▶ [Your goal]: Repeat the entries below exactly. Drop the pictures.

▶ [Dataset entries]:
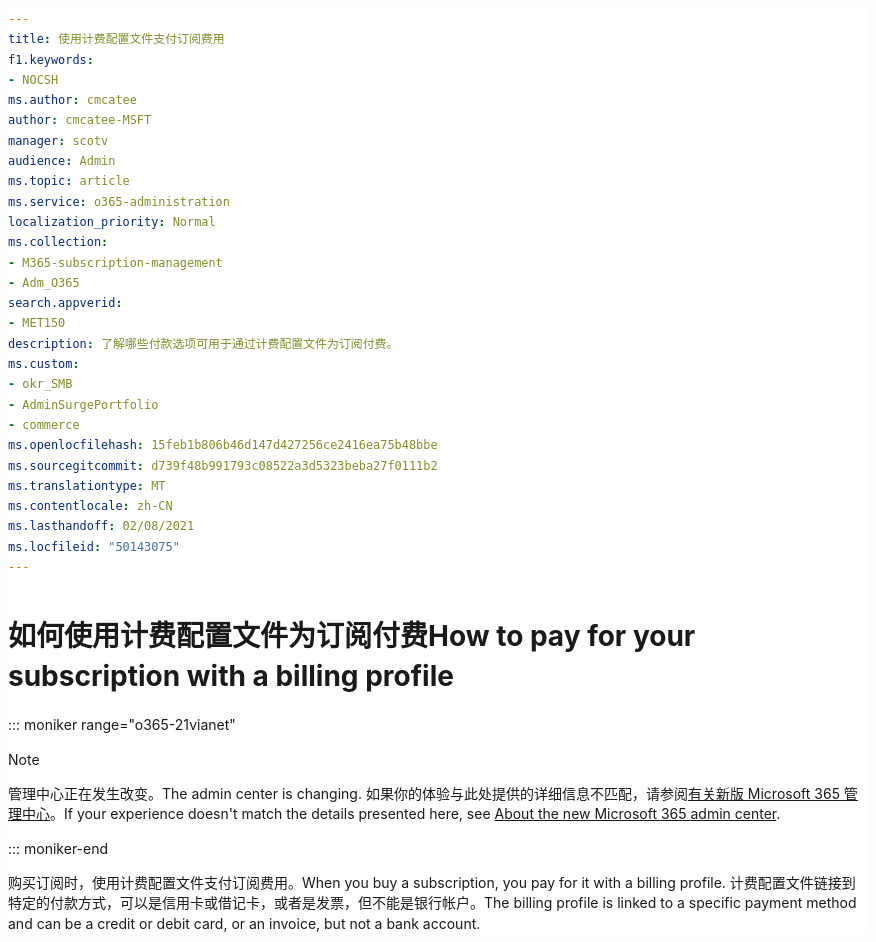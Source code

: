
 ```yaml
---
title: 使用计费配置文件支付订阅费用
f1.keywords:
- NOCSH
ms.author: cmcatee
author: cmcatee-MSFT
manager: scotv
audience: Admin
ms.topic: article
ms.service: o365-administration
localization_priority: Normal
ms.collection:
- M365-subscription-management
- Adm_O365
search.appverid:
- MET150
description: 了解哪些付款选项可用于通过计费配置文件为订阅付费。
ms.custom:
- okr_SMB
- AdminSurgePortfolio
- commerce
ms.openlocfilehash: 15feb1b806b46d147d427256ce2416ea75b48bbe
ms.sourcegitcommit: d739f48b991793c08522a3d5323beba27f0111b2
ms.translationtype: MT
ms.contentlocale: zh-CN
ms.lasthandoff: 02/08/2021
ms.locfileid: "50143075"
---
```

# <a name="how-to-pay-for-your-subscription-with-a-billing-profile"></a><span data-ttu-id="21174-103">如何使用计费配置文件为订阅付费</span><span class="sxs-lookup"><span data-stu-id="21174-103">How to pay for your subscription with a billing profile</span></span>

::: moniker range="o365-21vianet"

> [!NOTE]
> <span data-ttu-id="21174-104">管理中心正在发生改变。</span><span class="sxs-lookup"><span data-stu-id="21174-104">The admin center is changing.</span></span> <span data-ttu-id="21174-105">如果你的体验与此处提供的详细信息不匹配，请参阅[有关新版 Microsoft 365 管理中心](https://docs.microsoft.com/microsoft-365/admin/microsoft-365-admin-center-preview?view=o365-21vianet&preserve-view=true)。</span><span class="sxs-lookup"><span data-stu-id="21174-105">If your experience doesn't match the details presented here, see [About the new Microsoft 365 admin center](https://docs.microsoft.com/microsoft-365/admin/microsoft-365-admin-center-preview?view=o365-21vianet&preserve-view=true).</span></span>

::: moniker-end

<span data-ttu-id="21174-106">购买订阅时，使用计费配置文件支付订阅费用。</span><span class="sxs-lookup"><span data-stu-id="21174-106">When you buy a subscription, you pay for it with a billing profile.</span></span> <span data-ttu-id="21174-107">计费配置文件链接到特定的付款方式，可以是信用卡或借记卡，或者是发票，但不能是银行帐户。</span><span class="sxs-lookup"><span data-stu-id="21174-107">The billing profile is linked to a specific payment method and can be a credit or debit card, or an invoice, but not a bank account.</span></span>
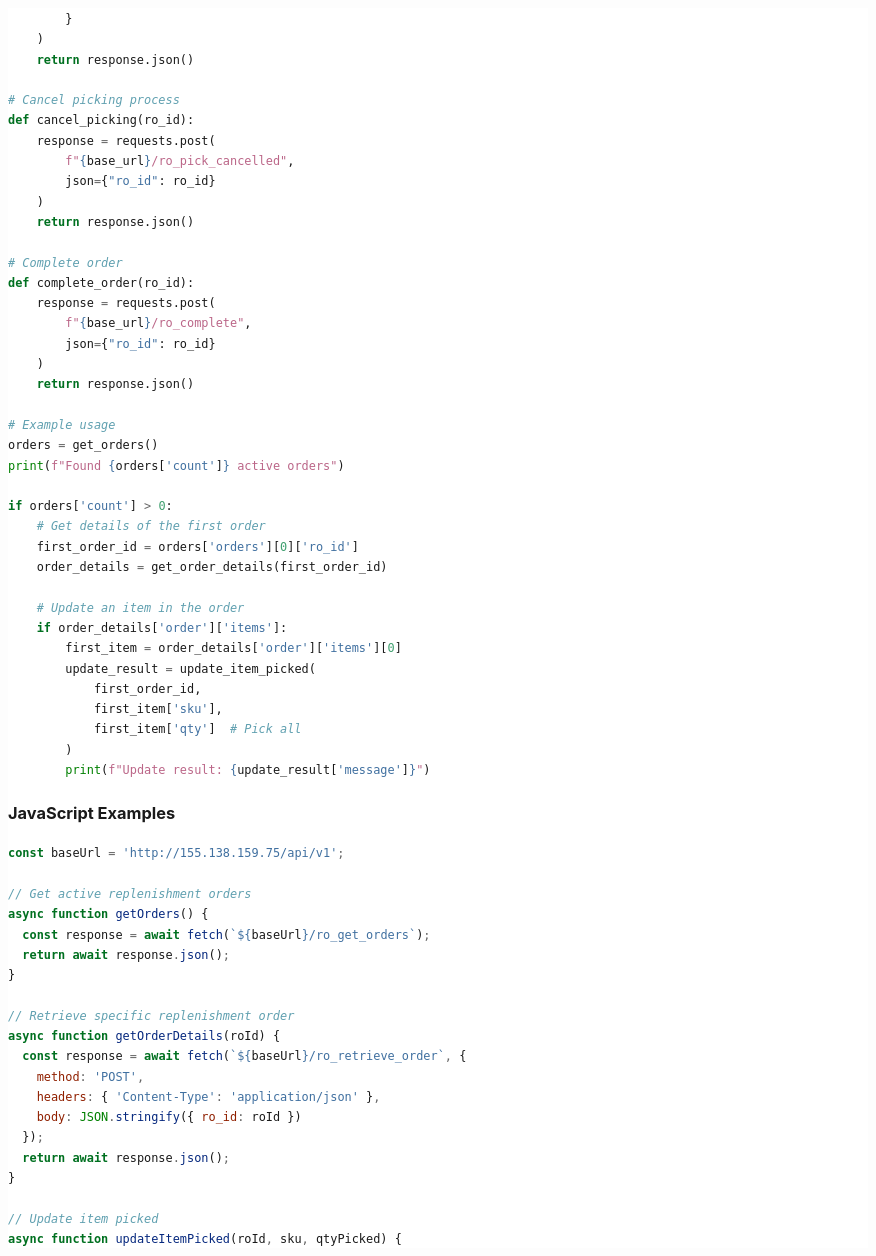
 ```python
        }
    )
    return response.json()

# Cancel picking process
def cancel_picking(ro_id):
    response = requests.post(
        f"{base_url}/ro_pick_cancelled",
        json={"ro_id": ro_id}
    )
    return response.json()

# Complete order
def complete_order(ro_id):
    response = requests.post(
        f"{base_url}/ro_complete",
        json={"ro_id": ro_id}
    )
    return response.json()

# Example usage
orders = get_orders()
print(f"Found {orders['count']} active orders")

if orders['count'] > 0:
    # Get details of the first order
    first_order_id = orders['orders'][0]['ro_id']
    order_details = get_order_details(first_order_id)
    
    # Update an item in the order
    if order_details['order']['items']:
        first_item = order_details['order']['items'][0]
        update_result = update_item_picked(
            first_order_id,
            first_item['sku'],
            first_item['qty']  # Pick all
        )
        print(f"Update result: {update_result['message']}")
```

### JavaScript Examples

```javascript
const baseUrl = 'http://155.138.159.75/api/v1';

// Get active replenishment orders
async function getOrders() {
  const response = await fetch(`${baseUrl}/ro_get_orders`);
  return await response.json();
}

// Retrieve specific replenishment order
async function getOrderDetails(roId) {
  const response = await fetch(`${baseUrl}/ro_retrieve_order`, {
    method: 'POST',
    headers: { 'Content-Type': 'application/json' },
    body: JSON.stringify({ ro_id: roId })
  });
  return await response.json();
}

// Update item picked
async function updateItemPicked(roId, sku, qtyPicked) {
```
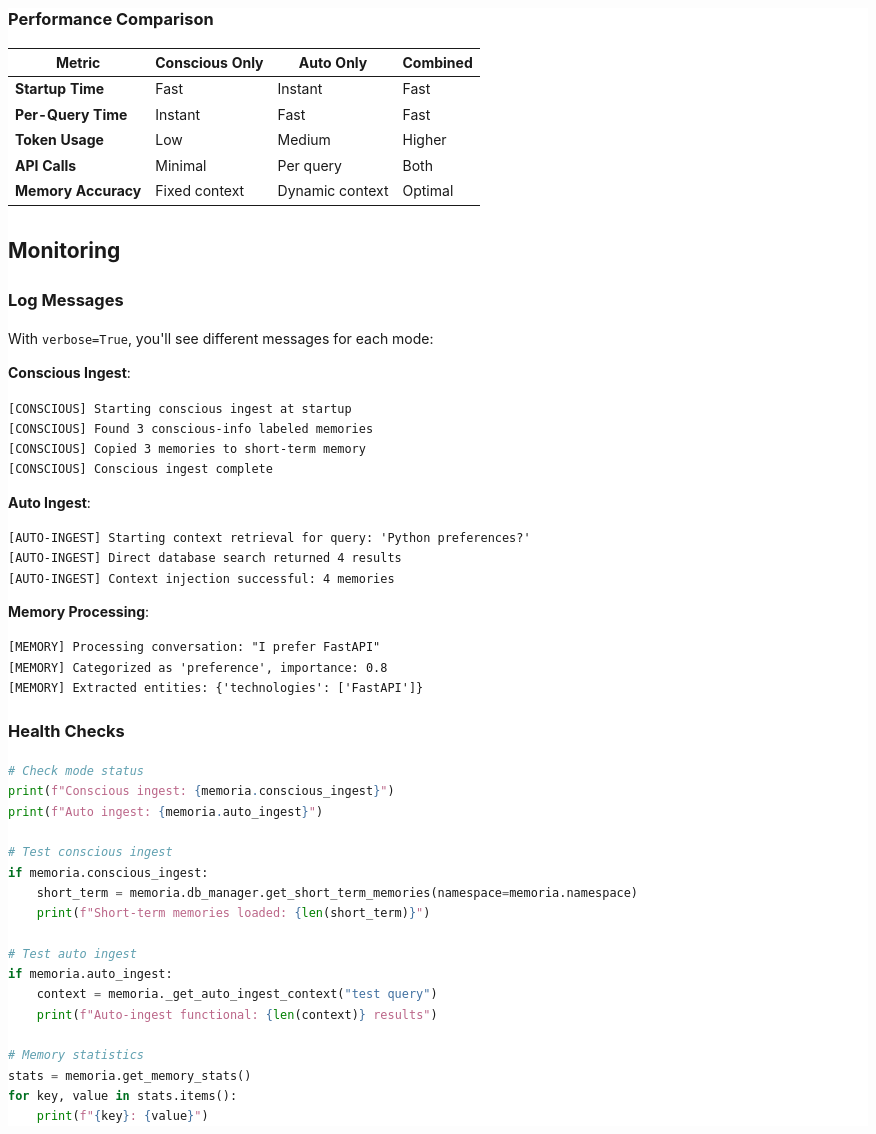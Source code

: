### Performance Comparison

| Metric | Conscious Only | Auto Only | Combined |
|--------|----------------|-----------|----------|
| **Startup Time** | Fast | Instant | Fast |
| **Per-Query Time** | Instant | Fast | Fast |
| **Token Usage** | Low | Medium | Higher |
| **API Calls** | Minimal | Per query | Both |
| **Memory Accuracy** | Fixed context | Dynamic context | Optimal |

## Monitoring

### Log Messages

With `verbose=True`, you'll see different messages for each mode:

**Conscious Ingest**:
```
[CONSCIOUS] Starting conscious ingest at startup
[CONSCIOUS] Found 3 conscious-info labeled memories  
[CONSCIOUS] Copied 3 memories to short-term memory
[CONSCIOUS] Conscious ingest complete
```

**Auto Ingest**:
```
[AUTO-INGEST] Starting context retrieval for query: 'Python preferences?'
[AUTO-INGEST] Direct database search returned 4 results
[AUTO-INGEST] Context injection successful: 4 memories
```

**Memory Processing**:
```
[MEMORY] Processing conversation: "I prefer FastAPI"
[MEMORY] Categorized as 'preference', importance: 0.8
[MEMORY] Extracted entities: {'technologies': ['FastAPI']}
```

### Health Checks

```python
# Check mode status
print(f"Conscious ingest: {memoria.conscious_ingest}")
print(f"Auto ingest: {memoria.auto_ingest}")

# Test conscious ingest
if memoria.conscious_ingest:
    short_term = memoria.db_manager.get_short_term_memories(namespace=memoria.namespace)
    print(f"Short-term memories loaded: {len(short_term)}")

# Test auto ingest
if memoria.auto_ingest:
    context = memoria._get_auto_ingest_context("test query")
    print(f"Auto-ingest functional: {len(context)} results")

# Memory statistics
stats = memoria.get_memory_stats()
for key, value in stats.items():
    print(f"{key}: {value}")
```

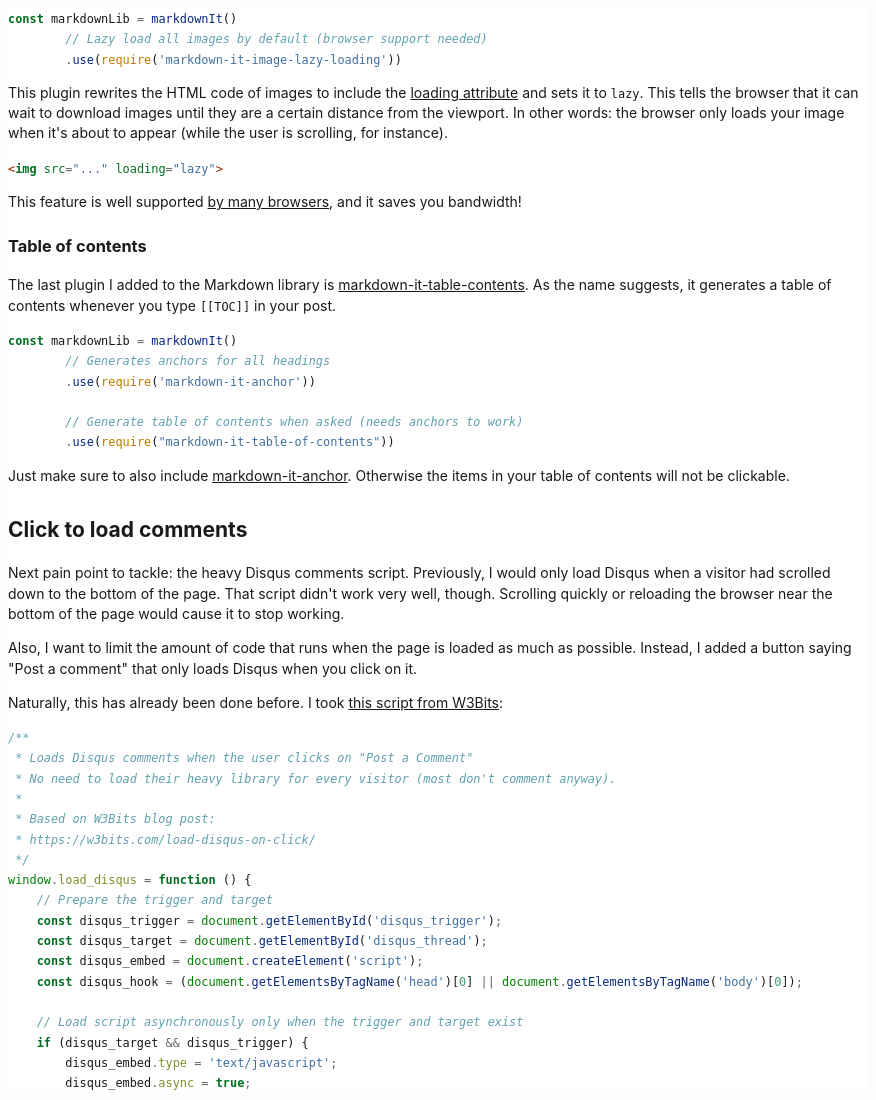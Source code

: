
 ```js
const markdownLib = markdownIt()
		// Lazy load all images by default (browser support needed)
		.use(require('markdown-it-image-lazy-loading'))
```

This plugin rewrites the HTML code of images to include the [loading attribute](https://css-tricks.com/native-lazy-loading/) and sets it to `lazy`. This tells the browser that it can wait to download images until they are a certain distance from the viewport. In other words: the browser only loads your image when it's about to appear (while the user is scrolling, for instance).

```html
<img src="..." loading="lazy">
```

This feature is well supported [by many browsers](https://caniuse.com/loading-lazy-attr), and it saves you bandwidth!


### Table of contents
The last plugin I added to the Markdown library is [markdown-it-table-contents](https://github.com/cpadilla/markdown-it-table-of-contents). As the name suggests, it generates a table of contents whenever you type `[[TOC]]` in your post.

```js
const markdownLib = markdownIt()
        // Generates anchors for all headings
        .use(require('markdown-it-anchor'))
        
        // Generate table of contents when asked (needs anchors to work)
        .use(require("markdown-it-table-of-contents"))
```

Just make sure to also include [markdown-it-anchor](https://github.com/valeriangalliat/markdown-it-anchor). Otherwise the items in your table of contents will not be clickable.

## Click to load comments
Next pain point to tackle: the heavy Disqus comments script. Previously, I would only load Disqus when a visitor had scrolled down to the bottom of the page. That script didn't work very well, though. Scrolling quickly or reloading the browser near the bottom of the page would cause it to stop working.

Also, I want to limit the amount of code that runs when the page is loaded as much as possible. Instead, I added a button saying "Post a comment" that only loads Disqus when you click on it. 

Naturally, this has already been done before. I took [this script from W3Bits](https://w3bits.com/load-disqus-on-click/):

```js
/**
 * Loads Disqus comments when the user clicks on "Post a Comment"
 * No need to load their heavy library for every visitor (most don't comment anyway).
 * 
 * Based on W3Bits blog post:
 * https://w3bits.com/load-disqus-on-click/
 */
window.load_disqus = function () {
	// Prepare the trigger and target
	const disqus_trigger = document.getElementById('disqus_trigger');
	const disqus_target = document.getElementById('disqus_thread');
	const disqus_embed = document.createElement('script');
	const disqus_hook = (document.getElementsByTagName('head')[0] || document.getElementsByTagName('body')[0]);

	// Load script asynchronously only when the trigger and target exist
	if (disqus_target && disqus_trigger) {
		disqus_embed.type = 'text/javascript';
		disqus_embed.async = true;
```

▶ [Exercise result]:
Source code

:
 ```yaml
---
title: 使用计费配置文件支付订阅费用
f1.keywords:
- NOCSH
ms.author: cmcatee
author: cmcatee-MSFT
manager: scotv
audience: Admin
ms.topic: article
ms.service: o365-administration
localization_priority: Normal
ms.collection:
- M365-subscription-management
- Adm_O365
search.appverid:
- MET150
description: 了解哪些付款选项可用于通过计费配置文件为订阅付费。
ms.custom:
- okr_SMB
- AdminSurgePortfolio
- commerce
ms.openlocfilehash: 15feb1b806b46d147d427256ce2416ea75b48bbe
ms.sourcegitcommit: d739f48b991793c08522a3d5323beba27f0111b2
ms.translationtype: MT
ms.contentlocale: zh-CN
ms.lasthandoff: 02/08/2021
ms.locfileid: "50143075"
---
```

# <a name="how-to-pay-for-your-subscription-with-a-billing-profile"></a><span data-ttu-id="21174-103">如何使用计费配置文件为订阅付费</span><span class="sxs-lookup"><span data-stu-id="21174-103">How to pay for your subscription with a billing profile</span></span>

::: moniker range="o365-21vianet"

> [!NOTE]
> <span data-ttu-id="21174-104">管理中心正在发生改变。</span><span class="sxs-lookup"><span data-stu-id="21174-104">The admin center is changing.</span></span> <span data-ttu-id="21174-105">如果你的体验与此处提供的详细信息不匹配，请参阅[有关新版 Microsoft 365 管理中心](https://docs.microsoft.com/microsoft-365/admin/microsoft-365-admin-center-preview?view=o365-21vianet&preserve-view=true)。</span><span class="sxs-lookup"><span data-stu-id="21174-105">If your experience doesn't match the details presented here, see [About the new Microsoft 365 admin center](https://docs.microsoft.com/microsoft-365/admin/microsoft-365-admin-center-preview?view=o365-21vianet&preserve-view=true).</span></span>

::: moniker-end

<span data-ttu-id="21174-106">购买订阅时，使用计费配置文件支付订阅费用。</span><span class="sxs-lookup"><span data-stu-id="21174-106">When you buy a subscription, you pay for it with a billing profile.</span></span> <span data-ttu-id="21174-107">计费配置文件链接到特定的付款方式，可以是信用卡或借记卡，或者是发票，但不能是银行帐户。</span><span class="sxs-lookup"><span data-stu-id="21174-107">The billing profile is linked to a specific payment method and can be a credit or debit card, or an invoice, but not a bank account.</span></span>
 ```python
        }
    )
    return response.json()

# Cancel picking process
def cancel_picking(ro_id):
    response = requests.post(
        f"{base_url}/ro_pick_cancelled",
        json={"ro_id": ro_id}
    )
    return response.json()

# Complete order
def complete_order(ro_id):
    response = requests.post(
        f"{base_url}/ro_complete",
        json={"ro_id": ro_id}
    )
    return response.json()

# Example usage
orders = get_orders()
print(f"Found {orders['count']} active orders")

if orders['count'] > 0:
    # Get details of the first order
    first_order_id = orders['orders'][0]['ro_id']
    order_details = get_order_details(first_order_id)
    
    # Update an item in the order
    if order_details['order']['items']:
        first_item = order_details['order']['items'][0]
        update_result = update_item_picked(
            first_order_id,
            first_item['sku'],
            first_item['qty']  # Pick all
        )
        print(f"Update result: {update_result['message']}")
```

### JavaScript Examples

```javascript
const baseUrl = 'http://155.138.159.75/api/v1';

// Get active replenishment orders
async function getOrders() {
  const response = await fetch(`${baseUrl}/ro_get_orders`);
  return await response.json();
}

// Retrieve specific replenishment order
async function getOrderDetails(roId) {
  const response = await fetch(`${baseUrl}/ro_retrieve_order`, {
    method: 'POST',
    headers: { 'Content-Type': 'application/json' },
    body: JSON.stringify({ ro_id: roId })
  });
  return await response.json();
}

// Update item picked
async function updateItemPicked(roId, sku, qtyPicked) {
```
Source code

:### Performance Comparison

| Metric | Conscious Only | Auto Only | Combined |
|--------|----------------|-----------|----------|
| **Startup Time** | Fast | Instant | Fast |
| **Per-Query Time** | Instant | Fast | Fast |
| **Token Usage** | Low | Medium | Higher |
| **API Calls** | Minimal | Per query | Both |
| **Memory Accuracy** | Fixed context | Dynamic context | Optimal |

## Monitoring

### Log Messages

With `verbose=True`, you'll see different messages for each mode:

**Conscious Ingest**:
```
[CONSCIOUS] Starting conscious ingest at startup
[CONSCIOUS] Found 3 conscious-info labeled memories  
[CONSCIOUS] Copied 3 memories to short-term memory
[CONSCIOUS] Conscious ingest complete
```

**Auto Ingest**:
```
[AUTO-INGEST] Starting context retrieval for query: 'Python preferences?'
[AUTO-INGEST] Direct database search returned 4 results
[AUTO-INGEST] Context injection successful: 4 memories
```

**Memory Processing**:
```
[MEMORY] Processing conversation: "I prefer FastAPI"
[MEMORY] Categorized as 'preference', importance: 0.8
[MEMORY] Extracted entities: {'technologies': ['FastAPI']}
```

### Health Checks

```python
# Check mode status
print(f"Conscious ingest: {memoria.conscious_ingest}")
print(f"Auto ingest: {memoria.auto_ingest}")

# Test conscious ingest
if memoria.conscious_ingest:
    short_term = memoria.db_manager.get_short_term_memories(namespace=memoria.namespace)
    print(f"Short-term memories loaded: {len(short_term)}")

# Test auto ingest
if memoria.auto_ingest:
    context = memoria._get_auto_ingest_context("test query")
    print(f"Auto-ingest functional: {len(context)} results")

# Memory statistics
stats = memoria.get_memory_stats()
for key, value in stats.items():
    print(f"{key}: {value}")
```

Source code

:
 ```js
const markdownLib = markdownIt()
		// Lazy load all images by default (browser support needed)
		.use(require('markdown-it-image-lazy-loading'))
```

This plugin rewrites the HTML code of images to include the [loading attribute](https://css-tricks.com/native-lazy-loading/) and sets it to `lazy`. This tells the browser that it can wait to download images until they are a certain distance from the viewport. In other words: the browser only loads your image when it's about to appear (while the user is scrolling, for instance).

```html
<img src="..." loading="lazy">
```

This feature is well supported [by many browsers](https://caniuse.com/loading-lazy-attr), and it saves you bandwidth!


### Table of contents
The last plugin I added to the Markdown library is [markdown-it-table-contents](https://github.com/cpadilla/markdown-it-table-of-contents). As the name suggests, it generates a table of contents whenever you type `[[TOC]]` in your post.

```js
const markdownLib = markdownIt()
        // Generates anchors for all headings
        .use(require('markdown-it-anchor'))
        
        // Generate table of contents when asked (needs anchors to work)
        .use(require("markdown-it-table-of-contents"))
```

Just make sure to also include [markdown-it-anchor](https://github.com/valeriangalliat/markdown-it-anchor). Otherwise the items in your table of contents will not be clickable.

## Click to load comments
Next pain point to tackle: the heavy Disqus comments script. Previously, I would only load Disqus when a visitor had scrolled down to the bottom of the page. That script didn't work very well, though. Scrolling quickly or reloading the browser near the bottom of the page would cause it to stop working.

Also, I want to limit the amount of code that runs when the page is loaded as much as possible. Instead, I added a button saying "Post a comment" that only loads Disqus when you click on it. 

Naturally, this has already been done before. I took [this script from W3Bits](https://w3bits.com/load-disqus-on-click/):

```js
/**
 * Loads Disqus comments when the user clicks on "Post a Comment"
 * No need to load their heavy library for every visitor (most don't comment anyway).
 * 
 * Based on W3Bits blog post:
 * https://w3bits.com/load-disqus-on-click/
 */
window.load_disqus = function () {
	// Prepare the trigger and target
	const disqus_trigger = document.getElementById('disqus_trigger');
	const disqus_target = document.getElementById('disqus_thread');
	const disqus_embed = document.createElement('script');
	const disqus_hook = (document.getElementsByTagName('head')[0] || document.getElementsByTagName('body')[0]);

	// Load script asynchronously only when the trigger and target exist
	if (disqus_target && disqus_trigger) {
		disqus_embed.type = 'text/javascript';
		disqus_embed.async = true;
```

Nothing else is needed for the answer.